→ **WHAT IS REQUIRED**
Filter the material below so that only lines containing "Street" remain.

→ **SOURCE DATA**
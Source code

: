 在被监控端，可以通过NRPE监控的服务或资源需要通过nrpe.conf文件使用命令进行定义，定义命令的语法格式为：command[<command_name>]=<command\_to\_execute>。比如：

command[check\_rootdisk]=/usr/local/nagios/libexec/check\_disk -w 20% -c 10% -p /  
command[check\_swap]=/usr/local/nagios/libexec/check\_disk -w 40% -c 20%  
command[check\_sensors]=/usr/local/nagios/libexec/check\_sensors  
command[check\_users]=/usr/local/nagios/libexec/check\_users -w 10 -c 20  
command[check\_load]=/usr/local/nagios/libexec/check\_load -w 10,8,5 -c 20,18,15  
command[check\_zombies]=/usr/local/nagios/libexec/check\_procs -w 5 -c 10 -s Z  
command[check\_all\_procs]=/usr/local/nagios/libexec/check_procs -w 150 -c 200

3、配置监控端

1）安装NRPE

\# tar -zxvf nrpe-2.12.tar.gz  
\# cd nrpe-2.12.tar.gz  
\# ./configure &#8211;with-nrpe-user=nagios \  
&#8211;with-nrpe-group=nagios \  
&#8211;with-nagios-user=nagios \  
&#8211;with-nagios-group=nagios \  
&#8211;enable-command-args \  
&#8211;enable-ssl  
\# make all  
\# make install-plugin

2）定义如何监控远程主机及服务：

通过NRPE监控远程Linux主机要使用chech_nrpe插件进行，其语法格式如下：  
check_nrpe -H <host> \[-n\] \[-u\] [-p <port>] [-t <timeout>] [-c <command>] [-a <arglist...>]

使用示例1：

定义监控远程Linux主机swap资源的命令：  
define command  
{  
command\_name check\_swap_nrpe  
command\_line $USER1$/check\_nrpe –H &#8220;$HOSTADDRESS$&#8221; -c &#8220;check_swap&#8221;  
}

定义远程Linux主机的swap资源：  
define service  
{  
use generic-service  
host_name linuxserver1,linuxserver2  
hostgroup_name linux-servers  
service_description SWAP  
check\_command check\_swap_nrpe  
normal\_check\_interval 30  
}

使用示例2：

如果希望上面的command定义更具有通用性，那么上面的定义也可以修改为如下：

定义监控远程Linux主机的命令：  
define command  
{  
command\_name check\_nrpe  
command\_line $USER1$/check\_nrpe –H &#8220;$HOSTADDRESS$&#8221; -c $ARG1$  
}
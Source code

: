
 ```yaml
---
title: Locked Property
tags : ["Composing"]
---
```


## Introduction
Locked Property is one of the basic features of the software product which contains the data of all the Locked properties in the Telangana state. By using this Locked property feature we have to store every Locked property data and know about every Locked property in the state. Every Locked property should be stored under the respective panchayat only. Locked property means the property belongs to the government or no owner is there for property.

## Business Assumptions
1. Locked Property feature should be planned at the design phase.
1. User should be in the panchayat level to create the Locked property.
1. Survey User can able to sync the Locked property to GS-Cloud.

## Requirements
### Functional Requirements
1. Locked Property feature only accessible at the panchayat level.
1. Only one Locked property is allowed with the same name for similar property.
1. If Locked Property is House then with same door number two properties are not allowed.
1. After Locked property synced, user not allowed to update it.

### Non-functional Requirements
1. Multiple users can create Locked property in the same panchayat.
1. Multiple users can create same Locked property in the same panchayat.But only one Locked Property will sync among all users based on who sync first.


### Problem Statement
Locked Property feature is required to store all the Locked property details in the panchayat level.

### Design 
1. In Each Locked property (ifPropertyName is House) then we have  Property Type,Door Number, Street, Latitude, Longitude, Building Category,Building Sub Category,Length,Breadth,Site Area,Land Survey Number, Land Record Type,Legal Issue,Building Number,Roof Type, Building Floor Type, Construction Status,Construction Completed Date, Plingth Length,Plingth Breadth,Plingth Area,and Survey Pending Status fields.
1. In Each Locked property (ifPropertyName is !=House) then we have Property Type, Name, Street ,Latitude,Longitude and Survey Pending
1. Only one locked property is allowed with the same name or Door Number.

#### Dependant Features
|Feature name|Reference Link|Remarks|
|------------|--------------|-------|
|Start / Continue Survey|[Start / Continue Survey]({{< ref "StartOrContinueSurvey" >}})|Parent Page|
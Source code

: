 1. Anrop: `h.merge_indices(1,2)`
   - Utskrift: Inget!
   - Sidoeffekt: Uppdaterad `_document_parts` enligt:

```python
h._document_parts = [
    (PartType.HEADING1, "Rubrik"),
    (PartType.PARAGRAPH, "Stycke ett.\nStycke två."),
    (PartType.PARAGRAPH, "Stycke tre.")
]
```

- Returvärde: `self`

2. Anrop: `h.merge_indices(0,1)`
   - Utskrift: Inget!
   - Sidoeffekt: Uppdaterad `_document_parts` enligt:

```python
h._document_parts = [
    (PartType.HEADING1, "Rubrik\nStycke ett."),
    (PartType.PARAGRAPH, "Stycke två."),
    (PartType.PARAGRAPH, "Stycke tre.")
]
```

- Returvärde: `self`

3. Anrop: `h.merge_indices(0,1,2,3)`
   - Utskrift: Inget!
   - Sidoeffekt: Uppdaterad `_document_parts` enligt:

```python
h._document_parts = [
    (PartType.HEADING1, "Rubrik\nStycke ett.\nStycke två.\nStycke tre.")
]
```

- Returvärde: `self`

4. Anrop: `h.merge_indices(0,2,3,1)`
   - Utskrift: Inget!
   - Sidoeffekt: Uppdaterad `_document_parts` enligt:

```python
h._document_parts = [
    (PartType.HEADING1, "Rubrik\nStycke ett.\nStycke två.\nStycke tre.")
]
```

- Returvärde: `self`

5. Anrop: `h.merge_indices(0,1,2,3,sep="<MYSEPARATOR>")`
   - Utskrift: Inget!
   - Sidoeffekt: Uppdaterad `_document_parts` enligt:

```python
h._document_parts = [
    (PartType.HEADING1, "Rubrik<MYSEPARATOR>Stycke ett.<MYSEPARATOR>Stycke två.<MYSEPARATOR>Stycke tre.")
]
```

→ **COMPLETED TASK**
1. In Each Locked property (ifPropertyName is House) then we have  Property Type,Door Number, Street, Latitude, Longitude, Building Category,Building Sub Category,Length,Breadth,Site Area,Land Survey Number, Land Record Type,Legal Issue,Building Number,Roof Type, Building Floor Type, Construction Status,Construction Completed Date, Plingth Length,Plingth Breadth,Plingth Area,and Survey Pending Status fields.
1. In Each Locked property (ifPropertyName is !=House) then we have Property Type, Name, Street ,Latitude,Longitude and Survey Pending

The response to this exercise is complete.